Она повесила трубку на рычаг.
— Спокойной ночи, дорогой, — сказала она еще раз, тихим голосом, одна, в холодном гостиничном номере.
«Сердце, значит. Ей стало плохо, — подумал Гайгерн, с трудом уловивший смысл быстрых французских слов. — И поэтому она прикатила сюда в самое неподходящее время. Да, выглядит она не слишком хорошо… Ну, ладно. Сейчас мадам ляжет спать, и тогда, будем надеяться, я смогу наконец откланяться. Только не суетиться». Он осторожно сделал шаг на балкон и посмотрел вниз. Оба синих болвана уселись на стеклянной крыше и держали совет. Они повесили себе на грудь маленькие фонарики и, по-видимому, собирались работать всю ночь. Мысль о сигаретах становилась для Гайгерна чем-то вроде навязчивой идеи. Он глубоко вдохнул пропахшего бензином сырого воздуха. Тем временем Грузинская подошла к тройному зеркалу над туалетным столиком, где стоял пустой саквояжик. В груди Гайгерна громко застучало сердце. Но Грузинская отодвинула саквояжик в сторону, даже не взглянув на него, включила лампочку над зеркалом и, схватившись руками за раму, приблизилась к зеркалу так, словно хотела в него броситься. Во внимательности, с которой она изучала свое лицо, было что-то беспокойное, жадное и жутковатое. «Странные создания эти женщины, — подумал Гайгерн, глядевший на нее сквозь занавеску. — Абсолютно непостижимые создания! Что такого она увидела в зеркале, почему лицо у нее вдруг сделалось таким жестоким?»

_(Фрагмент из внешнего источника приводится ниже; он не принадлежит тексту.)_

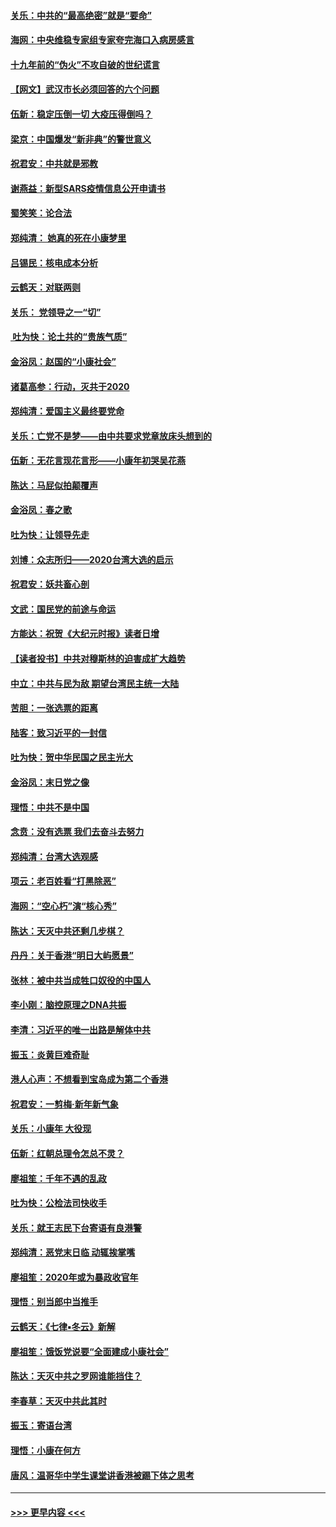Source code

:#### [关乐：中共的“最高绝密”就是“要命”](../pages/nsc993/n11816946.md?t=01242044) 
#### [海网：中央维稳专家组专家夸完海口入病房感言](../pages/nsc993/n11815138.md?t=01242044) 
#### [十九年前的“伪火”不攻自破的世纪谎言](../pages/nsc993/n11813238.md?t=01242044) 
#### [【网文】武汉市长必须回答的六个问题](../pages/nsc993/n11813848.md?t=01242044) 
#### [伍新：稳定压倒一切 大疫压得倒吗？](../pages/nsc993/n11812634.md?t=01242044) 
#### [梁京：中国爆发“新非典”的警世意义](../pages/nsc993/n11812554.md?t=01242044) 
#### [祝君安：中共就是邪教](../pages/nsc993/n11812431.md?t=01242044) 
#### [谢燕益：新型SARS疫情信息公开申请书](../pages/nsc993/n11808840.md?t=01242044) 
#### [蜀笑笑：论合法](../pages/nsc993/n11808064.md?t=01242044) 
#### [郑纯清： 她真的死在小康梦里](../pages/nsc993/n11806623.md?t=01242044) 
#### [吕锡民：核电成本分析](../pages/nsc993/n11806284.md?t=01242044) 
#### [云鹤天：对联两则](../pages/nsc993/n11805957.md?t=01242044) 
#### [关乐： 党领导之一“切”](../pages/nsc993/n11804505.md?t=01242044) 
#### [ 吐为快：论土共的“贵族气质”](../pages/nsc993/n11804490.md?t=01242044) 
#### [金浴凤：赵国的“小康社会”](../pages/nsc993/n11804452.md?t=01242044) 
#### [诸葛高参：行动，灭共于2020](../pages/nsc993/n11804120.md?t=01242044) 
#### [郑纯清：爱国主义最终要党命](../pages/nsc993/n11802197.md?t=01242044) 
#### [关乐：亡党不是梦——由中共要求党章放床头想到的](../pages/nsc993/n11802156.md?t=01242044) 
#### [伍新：无花言现花言形——小康年初哭吴花燕](../pages/nsc993/n11800044.md?t=01242044) 
#### [陈达：马屁似拍颠覆声](../pages/nsc993/n11800010.md?t=01242044) 
#### [金浴凤：春之歌](../pages/nsc993/n11797687.md?t=01242044) 
#### [吐为快：让领导先走](../pages/nsc993/n11797512.md?t=01242044) 
#### [刘博：众志所归——2020台湾大选的启示](../pages/nsc993/n11796878.md?t=01242044) 
#### [祝君安：妖共畜心剖](../pages/nsc993/n11794273.md?t=01242044) 
#### [文武：国民党的前途与命运](../pages/nsc993/n11794198.md?t=01242044) 
#### [方能达：祝贺《大纪元时报》读者日增](../pages/nsc993/n11793807.md?t=01242044) 
#### [【读者投书】中共对穆斯林的迫害成扩大趋势](../pages/nsc993/n11791371.md?t=01242044) 
#### [中立：中共与民为敌 期望台湾民主统一大陆](../pages/nsc993/n11790392.md?t=01242044) 
#### [苦胆：一张选票的距离](../pages/nsc993/n11788914.md?t=01242044) 
#### [陆客：致习近平的一封信](../pages/nsc993/n11788867.md?t=01242044) 
#### [吐为快：贺中华民国之民主光大](../pages/nsc993/n11788618.md?t=01242044) 
#### [金浴凤：末日党之像](../pages/nsc993/n11787475.md?t=01242044) 
#### [理悟：中共不是中国](../pages/nsc993/n11787463.md?t=01242044) 
#### [念贲：没有选票  我们去奋斗去努力](../pages/nsc993/n11787398.md?t=01242044) 
#### [郑纯清：台湾大选观感](../pages/nsc993/n11786210.md?t=01242044) 
#### [项云：老百姓看“打黑除恶”](../pages/nsc993/n11785398.md?t=01242044) 
#### [海网：“空心朽”演“核心秀”](../pages/nsc993/n11783874.md?t=01242044) 
#### [陈达：天灭中共还剩几步棋？](../pages/nsc993/n11783719.md?t=01242044) 
#### [丹丹：关于香港“明日大屿愿景”](../pages/nsc993/n11783273.md?t=01242044) 
#### [张林：被中共当成牲口奴役的中国人](../pages/nsc993/n11782397.md?t=01242044) 
#### [李小刚：脑控原理之DNA共振](../pages/nsc993/n11780962.md?t=01242044) 
#### [李清：习近平的唯一出路是解体中共](../pages/nsc993/n11780866.md?t=01242044) 
#### [振玉：炎黄巨难奇耻](../pages/nsc993/n11779632.md?t=01242044) 
#### [港人心声：不想看到宝岛成为第二个香港](../pages/nsc993/n11778817.md?t=01242044) 
#### [祝君安：一剪梅‧新年新气象](../pages/nsc993/n11776340.md?t=01242044) 
#### [关乐：小康年 大役现](../pages/nsc993/n11774213.md?t=01242044) 
#### [伍新：红朝总理令怎总不灵？](../pages/nsc993/n11770813.md?t=01242044) 
#### [廖祖笙：千年不遇的乱政](../pages/nsc993/n11770373.md?t=01242044) 
#### [吐为快：公检法司快收手](../pages/nsc993/n11770359.md?t=01242044) 
#### [关乐：就王志民下台寄语有良港警](../pages/nsc993/n11769903.md?t=01242044) 
#### [郑纯清：恶党末日临 动辄挨掌嘴](../pages/nsc993/n11769356.md?t=01242044) 
#### [廖祖笙：2020年或为暴政收官年](../pages/nsc993/n11768216.md?t=01242044) 
#### [理悟：别当郎中当推手](../pages/nsc993/n11768243.md?t=01242044) 
#### [云鹤天：《七律▪冬云》新解](../pages/nsc993/n11768204.md?t=01242044) 
#### [廖祖笙：饿饭党说要“全面建成小康社会”](../pages/nsc993/n11767482.md?t=01242044) 
#### [陈达：天灭中共之罗网谁能挡住？](../pages/nsc993/n11767465.md?t=01242044) 
#### [李春草：天灭中共此其时](../pages/nsc993/n11767452.md?t=01242044) 
#### [振玉：寄语台湾](../pages/nsc993/n11767432.md?t=01242044) 
#### [理悟：小康在何方](../pages/nsc993/n11767394.md?t=01242044) 
#### [唐风：温哥华中学生课堂讲香港被踢下体之思考](../pages/nsc993/n11766848.md?t=01242044) 

----
#### [ >>> 更早内容 <<< ](../indexes/nsc993-earlier.md)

Сам он видел лишь красивую женщину — она была красива, вне всякого сомнения, очень красива, несмотря на размазавшийся по лицу грим. Особенно затылок. Дважды отраженный боковыми зеркалами, он отличался несравненной нежностью и изысканностью линий. Грузинская смотрела на себя как на лютого врага. Она с ненавистью смотрела на следы, оставленные временем, морщины, дряблую кожу, усталые, увядшие черты. Виски уже немного ввалились, уголки губ опущены книзу, веки под слоем синего грима иссечены мелкими морщинками и походят на смятую шелковую бумагу. Грузинская смотрела на себя долго, и ее снова начал бить озноб, еще сильнее, чем тогда, на улице. Она попыталась стиснуть зубы, но дрожь не унималась. Она метнулась к двери, повернула выключатель и погасила холодный свет люстры, зажгла торшер. Но теплее от этого не стало. Нетерпеливо и порывисто она освободилась от костюма, бросила его на пол и, оставшись в одном трико, подошла к батарее парового отопления, прижалась к выкрашенным серой краской трубам. Она не раздумывала о том, что делает, она искала тепла. «Хватит, — думала она. — Хватит. Никогда больше. Кончено. Хватит». Она дрожащими губами шептала на нескольких языках слова, означавшие неотвратимый конец. Потом прошла в ванную, сняла балетное трико, подставила руки под струю горячей воды. Вода текла на выступившие вены, пока руки не заныли от боли. Схватив губку, она принялась растирать плечи и вдруг бросила все, вернулась в комнату и сняла трубку телефона. Губы у нее так дрожали, что она не сразу смогла заговорить.